Most troubling is that a capital gains rate cut could be counterproductive, as revenue losses from the tax cut could exert upward pressure on long-term interest rates. A capital gains rate reduction would likely accelerate the collection of tax revenues in the next couple of years, as investors sell more assets to take advantage of the lower capital gains tax rates. These short-term revenue gains, however, would give way to revenue losses in subsequent years — even if the rate cut were only temporary. Lower revenues later in the decade would add to the long-term fiscal burden created by the recently enacted tax cut.

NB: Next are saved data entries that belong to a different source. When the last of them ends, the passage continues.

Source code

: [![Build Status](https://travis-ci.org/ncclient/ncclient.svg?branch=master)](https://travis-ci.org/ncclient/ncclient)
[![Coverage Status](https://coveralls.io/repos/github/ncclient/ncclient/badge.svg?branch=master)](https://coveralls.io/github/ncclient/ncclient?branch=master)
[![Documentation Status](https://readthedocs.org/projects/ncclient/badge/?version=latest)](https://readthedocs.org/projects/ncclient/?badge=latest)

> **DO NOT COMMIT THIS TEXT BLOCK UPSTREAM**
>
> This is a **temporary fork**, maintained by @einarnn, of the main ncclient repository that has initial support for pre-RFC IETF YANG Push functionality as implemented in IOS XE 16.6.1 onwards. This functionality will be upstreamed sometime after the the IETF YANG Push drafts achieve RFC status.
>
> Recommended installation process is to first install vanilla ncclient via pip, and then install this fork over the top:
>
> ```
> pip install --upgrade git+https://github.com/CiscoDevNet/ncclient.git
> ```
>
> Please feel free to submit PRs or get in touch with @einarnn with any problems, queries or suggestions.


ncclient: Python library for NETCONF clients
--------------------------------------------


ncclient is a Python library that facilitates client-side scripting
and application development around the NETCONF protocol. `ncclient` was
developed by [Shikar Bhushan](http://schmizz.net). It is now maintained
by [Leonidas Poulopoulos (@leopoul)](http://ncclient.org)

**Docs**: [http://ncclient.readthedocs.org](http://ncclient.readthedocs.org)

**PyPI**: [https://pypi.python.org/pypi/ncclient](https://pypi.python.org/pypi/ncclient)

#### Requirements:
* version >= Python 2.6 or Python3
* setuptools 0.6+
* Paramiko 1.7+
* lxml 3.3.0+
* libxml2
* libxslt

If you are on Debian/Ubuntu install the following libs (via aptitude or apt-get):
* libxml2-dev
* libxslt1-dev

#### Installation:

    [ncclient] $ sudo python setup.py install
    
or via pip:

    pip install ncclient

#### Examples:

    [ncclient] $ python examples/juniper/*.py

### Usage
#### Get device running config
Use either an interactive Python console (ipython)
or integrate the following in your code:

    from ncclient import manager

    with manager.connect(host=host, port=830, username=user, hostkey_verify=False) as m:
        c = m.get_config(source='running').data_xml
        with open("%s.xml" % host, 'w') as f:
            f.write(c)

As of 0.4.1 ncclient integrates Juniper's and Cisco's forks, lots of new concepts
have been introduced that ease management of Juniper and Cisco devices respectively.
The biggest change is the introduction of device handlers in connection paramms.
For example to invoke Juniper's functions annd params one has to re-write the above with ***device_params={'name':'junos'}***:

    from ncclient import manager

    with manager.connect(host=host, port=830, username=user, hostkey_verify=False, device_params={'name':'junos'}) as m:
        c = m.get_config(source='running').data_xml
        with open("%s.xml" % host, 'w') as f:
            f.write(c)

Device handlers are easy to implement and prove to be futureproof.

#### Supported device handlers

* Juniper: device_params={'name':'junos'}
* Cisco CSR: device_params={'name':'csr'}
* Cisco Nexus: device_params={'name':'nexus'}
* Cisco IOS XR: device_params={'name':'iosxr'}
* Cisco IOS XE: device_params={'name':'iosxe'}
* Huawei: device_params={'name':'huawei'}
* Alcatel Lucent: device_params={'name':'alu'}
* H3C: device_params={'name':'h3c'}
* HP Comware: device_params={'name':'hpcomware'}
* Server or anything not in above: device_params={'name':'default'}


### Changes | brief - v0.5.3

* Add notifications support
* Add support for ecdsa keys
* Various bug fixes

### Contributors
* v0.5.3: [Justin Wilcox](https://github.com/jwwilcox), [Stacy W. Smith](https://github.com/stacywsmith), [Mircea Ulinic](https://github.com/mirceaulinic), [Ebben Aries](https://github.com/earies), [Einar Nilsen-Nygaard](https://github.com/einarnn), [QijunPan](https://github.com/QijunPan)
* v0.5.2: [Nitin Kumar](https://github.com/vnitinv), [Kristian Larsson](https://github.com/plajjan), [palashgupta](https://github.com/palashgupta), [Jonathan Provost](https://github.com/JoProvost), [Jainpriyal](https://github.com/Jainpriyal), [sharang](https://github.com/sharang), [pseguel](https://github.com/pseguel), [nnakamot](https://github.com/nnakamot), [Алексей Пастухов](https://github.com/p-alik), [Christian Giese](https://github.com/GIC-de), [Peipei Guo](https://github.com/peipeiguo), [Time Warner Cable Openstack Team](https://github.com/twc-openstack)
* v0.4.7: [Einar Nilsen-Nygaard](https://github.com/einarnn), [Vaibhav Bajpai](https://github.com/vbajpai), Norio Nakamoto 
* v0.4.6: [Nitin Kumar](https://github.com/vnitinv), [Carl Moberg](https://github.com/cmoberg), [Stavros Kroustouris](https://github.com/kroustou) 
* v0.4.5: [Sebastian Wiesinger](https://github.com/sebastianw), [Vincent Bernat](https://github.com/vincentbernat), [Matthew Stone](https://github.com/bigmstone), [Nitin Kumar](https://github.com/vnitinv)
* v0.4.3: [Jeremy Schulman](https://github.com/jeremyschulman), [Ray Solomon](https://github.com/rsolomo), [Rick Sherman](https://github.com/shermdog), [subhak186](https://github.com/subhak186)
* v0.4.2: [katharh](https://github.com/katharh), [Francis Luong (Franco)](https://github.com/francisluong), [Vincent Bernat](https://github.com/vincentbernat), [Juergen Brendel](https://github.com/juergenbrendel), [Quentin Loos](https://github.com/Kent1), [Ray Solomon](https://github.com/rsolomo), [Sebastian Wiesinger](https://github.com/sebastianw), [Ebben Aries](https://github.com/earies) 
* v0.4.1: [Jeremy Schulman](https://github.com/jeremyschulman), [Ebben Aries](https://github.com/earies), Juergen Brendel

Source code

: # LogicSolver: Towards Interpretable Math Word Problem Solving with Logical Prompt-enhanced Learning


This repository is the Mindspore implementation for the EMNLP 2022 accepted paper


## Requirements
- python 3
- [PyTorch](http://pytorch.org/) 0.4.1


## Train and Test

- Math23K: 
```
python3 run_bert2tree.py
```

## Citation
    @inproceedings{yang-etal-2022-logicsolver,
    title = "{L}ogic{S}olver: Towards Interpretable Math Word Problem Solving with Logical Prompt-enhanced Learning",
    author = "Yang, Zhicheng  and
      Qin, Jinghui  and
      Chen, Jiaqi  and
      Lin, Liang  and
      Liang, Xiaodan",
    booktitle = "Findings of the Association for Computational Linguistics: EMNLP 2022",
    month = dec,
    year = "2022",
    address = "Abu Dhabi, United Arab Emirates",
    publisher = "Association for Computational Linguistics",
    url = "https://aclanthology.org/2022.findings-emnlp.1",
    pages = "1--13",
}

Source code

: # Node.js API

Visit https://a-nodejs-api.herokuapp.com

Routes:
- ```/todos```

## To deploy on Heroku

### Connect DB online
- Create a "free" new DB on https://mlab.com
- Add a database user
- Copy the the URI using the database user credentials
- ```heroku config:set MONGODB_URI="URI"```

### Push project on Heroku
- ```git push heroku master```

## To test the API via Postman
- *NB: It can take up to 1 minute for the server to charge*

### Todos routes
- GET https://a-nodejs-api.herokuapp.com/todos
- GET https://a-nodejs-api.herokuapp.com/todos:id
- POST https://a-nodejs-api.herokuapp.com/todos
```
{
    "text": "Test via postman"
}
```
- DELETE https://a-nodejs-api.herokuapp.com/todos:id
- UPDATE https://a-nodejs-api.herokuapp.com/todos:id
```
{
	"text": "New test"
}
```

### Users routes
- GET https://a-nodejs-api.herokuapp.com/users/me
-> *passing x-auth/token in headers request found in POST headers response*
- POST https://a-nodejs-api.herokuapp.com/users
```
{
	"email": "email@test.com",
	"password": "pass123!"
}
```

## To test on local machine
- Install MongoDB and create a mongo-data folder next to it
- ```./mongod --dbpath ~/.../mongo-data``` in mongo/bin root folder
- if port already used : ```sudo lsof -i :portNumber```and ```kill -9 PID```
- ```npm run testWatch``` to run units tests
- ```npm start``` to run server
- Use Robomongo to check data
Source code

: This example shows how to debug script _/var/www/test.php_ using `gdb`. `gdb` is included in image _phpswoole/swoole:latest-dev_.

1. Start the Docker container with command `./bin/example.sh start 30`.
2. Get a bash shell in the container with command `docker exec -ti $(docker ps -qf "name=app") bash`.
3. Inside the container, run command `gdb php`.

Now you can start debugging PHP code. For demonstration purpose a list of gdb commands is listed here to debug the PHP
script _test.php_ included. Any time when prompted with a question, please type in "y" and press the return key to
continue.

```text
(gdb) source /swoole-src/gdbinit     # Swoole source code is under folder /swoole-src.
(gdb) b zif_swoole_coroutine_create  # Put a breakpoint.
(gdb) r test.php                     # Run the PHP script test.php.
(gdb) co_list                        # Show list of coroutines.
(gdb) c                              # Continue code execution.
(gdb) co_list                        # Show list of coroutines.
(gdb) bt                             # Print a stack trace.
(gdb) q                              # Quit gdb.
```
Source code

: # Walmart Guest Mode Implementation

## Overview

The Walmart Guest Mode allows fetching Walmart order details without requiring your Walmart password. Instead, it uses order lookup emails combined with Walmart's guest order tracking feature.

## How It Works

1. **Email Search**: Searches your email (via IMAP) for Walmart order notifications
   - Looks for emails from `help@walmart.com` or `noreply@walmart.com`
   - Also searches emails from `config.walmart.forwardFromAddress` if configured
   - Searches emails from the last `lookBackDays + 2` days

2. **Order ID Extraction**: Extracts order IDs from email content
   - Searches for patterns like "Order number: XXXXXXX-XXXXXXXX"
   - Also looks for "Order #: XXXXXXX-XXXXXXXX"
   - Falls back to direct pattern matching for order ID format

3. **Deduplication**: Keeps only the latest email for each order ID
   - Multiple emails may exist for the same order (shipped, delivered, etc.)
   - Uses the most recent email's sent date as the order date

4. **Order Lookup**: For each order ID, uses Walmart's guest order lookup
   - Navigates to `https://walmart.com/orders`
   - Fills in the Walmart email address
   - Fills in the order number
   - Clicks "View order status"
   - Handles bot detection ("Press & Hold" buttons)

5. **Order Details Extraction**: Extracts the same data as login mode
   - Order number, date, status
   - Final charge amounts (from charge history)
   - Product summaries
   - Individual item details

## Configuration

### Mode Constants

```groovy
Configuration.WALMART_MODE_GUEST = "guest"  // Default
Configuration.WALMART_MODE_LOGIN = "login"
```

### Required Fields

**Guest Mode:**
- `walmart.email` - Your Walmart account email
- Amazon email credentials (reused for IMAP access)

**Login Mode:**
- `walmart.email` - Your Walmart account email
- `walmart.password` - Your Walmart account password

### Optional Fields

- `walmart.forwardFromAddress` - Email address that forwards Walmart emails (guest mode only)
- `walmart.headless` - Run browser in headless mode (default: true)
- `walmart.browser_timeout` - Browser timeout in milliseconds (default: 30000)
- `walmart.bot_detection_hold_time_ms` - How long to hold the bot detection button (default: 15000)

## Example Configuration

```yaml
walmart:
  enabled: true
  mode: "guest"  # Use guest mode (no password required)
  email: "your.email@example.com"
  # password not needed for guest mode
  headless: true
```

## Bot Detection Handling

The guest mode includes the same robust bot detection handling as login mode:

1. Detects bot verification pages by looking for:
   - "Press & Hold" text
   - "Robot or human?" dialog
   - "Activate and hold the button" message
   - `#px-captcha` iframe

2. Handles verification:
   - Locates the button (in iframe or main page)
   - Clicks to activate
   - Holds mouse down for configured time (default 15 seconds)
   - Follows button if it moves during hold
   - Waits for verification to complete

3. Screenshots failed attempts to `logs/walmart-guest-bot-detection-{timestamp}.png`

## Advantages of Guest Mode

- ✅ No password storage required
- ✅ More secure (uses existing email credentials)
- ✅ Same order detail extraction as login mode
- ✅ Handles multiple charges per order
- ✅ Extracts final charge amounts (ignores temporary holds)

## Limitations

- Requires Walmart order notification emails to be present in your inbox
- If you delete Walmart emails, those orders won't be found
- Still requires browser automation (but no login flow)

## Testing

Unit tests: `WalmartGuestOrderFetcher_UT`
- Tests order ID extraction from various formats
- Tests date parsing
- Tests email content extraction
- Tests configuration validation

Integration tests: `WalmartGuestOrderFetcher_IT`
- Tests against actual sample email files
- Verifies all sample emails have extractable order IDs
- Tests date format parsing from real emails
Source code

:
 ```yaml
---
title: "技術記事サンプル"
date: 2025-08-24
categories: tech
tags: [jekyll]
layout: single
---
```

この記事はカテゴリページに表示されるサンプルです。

Federal Reserve Chairman Alan Greenspan acknowledged during a Senate hearing this summer that the long-term cost of the tax cut has placed upward pressure on long-term interest rates. This is preventing the Fed's rate-reduction policy from being as successful as it otherwise would be in stimulating the economy. Further long-term revenue losses, such as those associated with a capital gains tax cut, would only exacerbate the problems with long-term interest rates. Higher long-term interest rates could discourage economic activity today, weakening efforts to encourage business investment and bolster consumer confidence.

In general, a temporary cut in the capital gains tax rate could be even more problematic than a permanent reduction. A temporary reduction would induce more investors to hurry and sell their stocks now while the lower tax rate applies. The resultant sell-off could cause a larger decline in stock prices and thereby damage consumer confidence. Given the fragile nature of consumer confidence and its importance to the economy, endangering that confidence by providing an incentive to sell stocks in the months ahead hardly seems beneficial.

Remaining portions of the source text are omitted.